Over the past decade, NGINX Open Source has been one of the most widely used web servers in the world and a top application delivery solution by market share. It has helped load balance and reverse proxy everything from small startups and academic research projects to some of the world’s largest web applications.

Just as it became a default choice for application delivery, NGINX has quietly become a critical linchpin in training and serving AI applications. Leading AI frameworks, toolkits, libraries, and platforms—such as Intel OpenVINO Model Server, NVIDIA Morpheus, Meta’s vLLM, NVIDIA Triton, and others—ship with native configurations for F5 NGINX Plus (and NGINX Open Source) to handle gRPC/HTTP proxying , SSL/TLS termination, health-check-aware load balancing and dynamic reconfiguration out of the box. Numerous AI services and solutions that run on Kubernetes clusters list F5 NGINX Ingress Controller as one of their preferred options for managing traffic in and out of the AI clusters, both for model training and inference. Peel back the covers and you’ll find it running almost everywhere you find AI.

Across a wide array of AI use cases, NGINX is a key enabler in the AI stack. Whether you're fine-tuning foundation models, streaming token outputs from LLMs, or routing requests to real-time anomaly detection endpoints, chances are NGINX is already in the path.

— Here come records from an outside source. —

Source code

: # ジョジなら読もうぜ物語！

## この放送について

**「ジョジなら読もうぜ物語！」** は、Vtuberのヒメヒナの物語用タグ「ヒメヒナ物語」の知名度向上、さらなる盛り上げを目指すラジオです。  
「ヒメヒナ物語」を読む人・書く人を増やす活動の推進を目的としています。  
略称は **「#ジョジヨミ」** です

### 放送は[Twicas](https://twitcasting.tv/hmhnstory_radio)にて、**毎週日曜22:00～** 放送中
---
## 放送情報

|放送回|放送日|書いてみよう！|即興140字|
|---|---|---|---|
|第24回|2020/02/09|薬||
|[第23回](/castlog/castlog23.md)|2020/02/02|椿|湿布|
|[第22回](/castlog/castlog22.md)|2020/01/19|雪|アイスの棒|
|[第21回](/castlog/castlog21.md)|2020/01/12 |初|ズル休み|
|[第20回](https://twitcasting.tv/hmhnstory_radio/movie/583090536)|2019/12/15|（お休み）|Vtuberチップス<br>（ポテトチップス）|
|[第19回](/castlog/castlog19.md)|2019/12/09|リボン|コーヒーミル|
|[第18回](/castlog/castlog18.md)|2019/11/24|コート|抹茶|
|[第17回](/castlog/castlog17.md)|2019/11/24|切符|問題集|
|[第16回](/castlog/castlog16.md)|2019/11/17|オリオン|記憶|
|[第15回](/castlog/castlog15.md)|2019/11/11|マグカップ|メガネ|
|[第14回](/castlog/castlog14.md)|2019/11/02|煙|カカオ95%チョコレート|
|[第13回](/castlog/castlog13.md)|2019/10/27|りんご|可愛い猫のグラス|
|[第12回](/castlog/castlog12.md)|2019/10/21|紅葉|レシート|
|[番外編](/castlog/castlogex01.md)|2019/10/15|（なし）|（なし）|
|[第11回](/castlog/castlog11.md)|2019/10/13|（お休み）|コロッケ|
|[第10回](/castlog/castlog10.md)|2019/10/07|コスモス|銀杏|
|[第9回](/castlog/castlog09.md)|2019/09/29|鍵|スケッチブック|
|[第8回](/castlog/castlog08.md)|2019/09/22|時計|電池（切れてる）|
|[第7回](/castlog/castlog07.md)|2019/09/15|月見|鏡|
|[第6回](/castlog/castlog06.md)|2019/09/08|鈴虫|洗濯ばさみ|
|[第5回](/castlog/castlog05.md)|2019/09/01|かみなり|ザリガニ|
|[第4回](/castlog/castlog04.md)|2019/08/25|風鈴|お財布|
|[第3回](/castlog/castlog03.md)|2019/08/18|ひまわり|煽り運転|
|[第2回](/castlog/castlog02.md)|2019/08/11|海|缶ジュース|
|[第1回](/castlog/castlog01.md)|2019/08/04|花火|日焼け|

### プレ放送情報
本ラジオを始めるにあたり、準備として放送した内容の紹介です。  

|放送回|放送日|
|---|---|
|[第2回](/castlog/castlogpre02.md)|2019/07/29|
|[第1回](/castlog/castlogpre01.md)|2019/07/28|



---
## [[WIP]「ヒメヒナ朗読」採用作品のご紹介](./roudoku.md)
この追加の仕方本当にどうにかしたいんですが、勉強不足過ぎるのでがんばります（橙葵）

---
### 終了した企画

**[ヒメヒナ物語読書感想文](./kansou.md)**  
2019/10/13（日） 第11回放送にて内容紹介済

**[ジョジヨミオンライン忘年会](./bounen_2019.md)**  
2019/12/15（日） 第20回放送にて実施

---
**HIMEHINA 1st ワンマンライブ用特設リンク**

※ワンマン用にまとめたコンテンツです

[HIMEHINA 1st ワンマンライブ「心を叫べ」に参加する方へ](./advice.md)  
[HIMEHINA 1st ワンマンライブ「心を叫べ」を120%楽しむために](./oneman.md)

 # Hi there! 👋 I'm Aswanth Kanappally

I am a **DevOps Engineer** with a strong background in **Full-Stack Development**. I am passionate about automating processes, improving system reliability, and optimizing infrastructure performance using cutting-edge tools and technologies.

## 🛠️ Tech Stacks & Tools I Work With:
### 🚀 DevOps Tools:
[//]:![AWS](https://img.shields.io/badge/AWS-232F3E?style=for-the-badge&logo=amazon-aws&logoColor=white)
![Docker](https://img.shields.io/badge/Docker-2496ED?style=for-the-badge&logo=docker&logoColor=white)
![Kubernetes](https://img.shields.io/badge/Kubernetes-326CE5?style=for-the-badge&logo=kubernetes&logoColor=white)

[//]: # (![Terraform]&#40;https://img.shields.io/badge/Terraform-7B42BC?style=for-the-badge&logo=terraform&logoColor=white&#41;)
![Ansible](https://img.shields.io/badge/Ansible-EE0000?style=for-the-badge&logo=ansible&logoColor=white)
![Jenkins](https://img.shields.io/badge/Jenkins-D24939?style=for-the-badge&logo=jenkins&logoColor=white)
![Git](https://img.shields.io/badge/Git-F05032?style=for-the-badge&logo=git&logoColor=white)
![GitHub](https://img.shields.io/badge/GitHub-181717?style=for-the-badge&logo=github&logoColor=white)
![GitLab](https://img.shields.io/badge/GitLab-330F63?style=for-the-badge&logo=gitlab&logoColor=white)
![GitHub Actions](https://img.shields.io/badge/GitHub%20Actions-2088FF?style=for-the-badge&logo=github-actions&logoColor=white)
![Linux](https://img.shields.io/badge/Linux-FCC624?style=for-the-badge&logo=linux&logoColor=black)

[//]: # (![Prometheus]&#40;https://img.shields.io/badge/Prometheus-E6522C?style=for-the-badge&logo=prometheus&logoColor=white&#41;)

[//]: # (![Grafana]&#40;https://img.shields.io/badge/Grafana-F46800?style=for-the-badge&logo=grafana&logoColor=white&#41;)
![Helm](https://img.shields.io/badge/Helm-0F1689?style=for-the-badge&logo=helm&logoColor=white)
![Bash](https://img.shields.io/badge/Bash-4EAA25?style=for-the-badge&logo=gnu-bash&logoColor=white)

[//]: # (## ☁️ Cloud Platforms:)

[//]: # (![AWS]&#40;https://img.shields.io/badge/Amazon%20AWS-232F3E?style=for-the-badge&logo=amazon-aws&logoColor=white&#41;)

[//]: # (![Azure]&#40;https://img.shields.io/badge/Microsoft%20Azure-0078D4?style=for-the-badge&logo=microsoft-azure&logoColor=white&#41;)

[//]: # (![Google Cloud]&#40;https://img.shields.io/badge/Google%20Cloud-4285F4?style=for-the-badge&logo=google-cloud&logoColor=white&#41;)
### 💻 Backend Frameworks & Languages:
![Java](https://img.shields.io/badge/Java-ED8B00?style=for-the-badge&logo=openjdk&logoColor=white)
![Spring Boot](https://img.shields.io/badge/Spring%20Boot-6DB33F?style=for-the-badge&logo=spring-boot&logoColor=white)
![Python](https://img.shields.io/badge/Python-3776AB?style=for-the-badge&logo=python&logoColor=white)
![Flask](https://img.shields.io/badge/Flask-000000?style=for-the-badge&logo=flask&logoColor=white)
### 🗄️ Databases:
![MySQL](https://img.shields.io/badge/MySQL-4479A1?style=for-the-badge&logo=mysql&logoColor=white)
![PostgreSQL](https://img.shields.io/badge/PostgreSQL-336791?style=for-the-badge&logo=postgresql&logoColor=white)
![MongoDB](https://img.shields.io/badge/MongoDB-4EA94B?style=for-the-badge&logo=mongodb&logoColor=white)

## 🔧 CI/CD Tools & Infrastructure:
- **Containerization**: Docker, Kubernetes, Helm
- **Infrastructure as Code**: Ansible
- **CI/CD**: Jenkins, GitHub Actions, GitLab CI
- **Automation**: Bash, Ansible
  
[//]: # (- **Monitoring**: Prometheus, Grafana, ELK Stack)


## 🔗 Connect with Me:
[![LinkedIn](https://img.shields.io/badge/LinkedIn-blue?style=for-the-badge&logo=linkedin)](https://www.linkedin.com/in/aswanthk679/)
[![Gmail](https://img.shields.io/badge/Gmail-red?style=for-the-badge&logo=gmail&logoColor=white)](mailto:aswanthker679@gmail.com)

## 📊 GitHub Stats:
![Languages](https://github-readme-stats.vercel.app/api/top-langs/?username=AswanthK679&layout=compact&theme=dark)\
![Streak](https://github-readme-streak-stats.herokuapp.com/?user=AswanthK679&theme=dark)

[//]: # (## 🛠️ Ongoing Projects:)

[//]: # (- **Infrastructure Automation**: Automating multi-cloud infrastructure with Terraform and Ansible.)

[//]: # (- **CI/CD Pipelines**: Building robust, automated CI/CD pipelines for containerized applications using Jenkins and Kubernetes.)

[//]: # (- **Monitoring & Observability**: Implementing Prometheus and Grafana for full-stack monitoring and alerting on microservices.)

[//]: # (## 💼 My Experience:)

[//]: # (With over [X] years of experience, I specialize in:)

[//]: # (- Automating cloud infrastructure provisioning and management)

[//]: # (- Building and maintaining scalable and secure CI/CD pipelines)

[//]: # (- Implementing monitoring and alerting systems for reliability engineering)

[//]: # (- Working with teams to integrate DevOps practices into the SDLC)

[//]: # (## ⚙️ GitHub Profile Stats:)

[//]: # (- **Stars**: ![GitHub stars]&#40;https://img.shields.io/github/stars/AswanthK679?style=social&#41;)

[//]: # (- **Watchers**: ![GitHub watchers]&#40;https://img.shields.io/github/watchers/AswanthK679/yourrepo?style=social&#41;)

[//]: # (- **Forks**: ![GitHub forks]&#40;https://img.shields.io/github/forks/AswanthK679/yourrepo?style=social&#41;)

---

Why AI teams choose NGINX Plus

  • Kubernetes-native ingress: Most AI platforms today run on Kubernetes, and NGINX remains a default or preferred ingress in tools like Run:ai, KServe, and Ray Serve. As AI apps expand to hybrid, multi-cloud, and edge environments, the NGINX Gateway Fabric offers a Kubernetes-native implementation of the Gateway API with lightweight footprint and fine-grained traffic control—giving AI teams better command over routing, retries, and observability without adding mesh complexity.
  • Dynamic rollouts at scale: AI inference workloads often involve high-value, GPU-bound sessions that require careful versioning and zero downtime. NGINX supports dynamic configuration reloads, weighted traffic splitting, and active health checks—allowing teams to roll out new model versions safely without disrupting in-flight sessions or overwhelming GPU queues.
  • Production-ready API handling: Model servers like Triton, vLLM, and OpenVINO rely on gRPC or HTTP/2 for fast, structured communication. NGINX brings mature, high-performance support for these protocols, along with connection reuse, session stickiness, TLS termination, and request buffering—all essential for handling bursty or long-lived AI inference traffic.
  • Operational control: NGINX Plus unlocks advanced features like RESTful configuration updates, live upstream management, and enterprise-grade web application firewall (WAF). For teams managing dozens or hundreds of NGINX instances across clusters, F5 NGINX One adds a centralized console for managing configurations, health, and security policies—ideal for teams supporting multiple model types or AI use cases with different access and risk profiles.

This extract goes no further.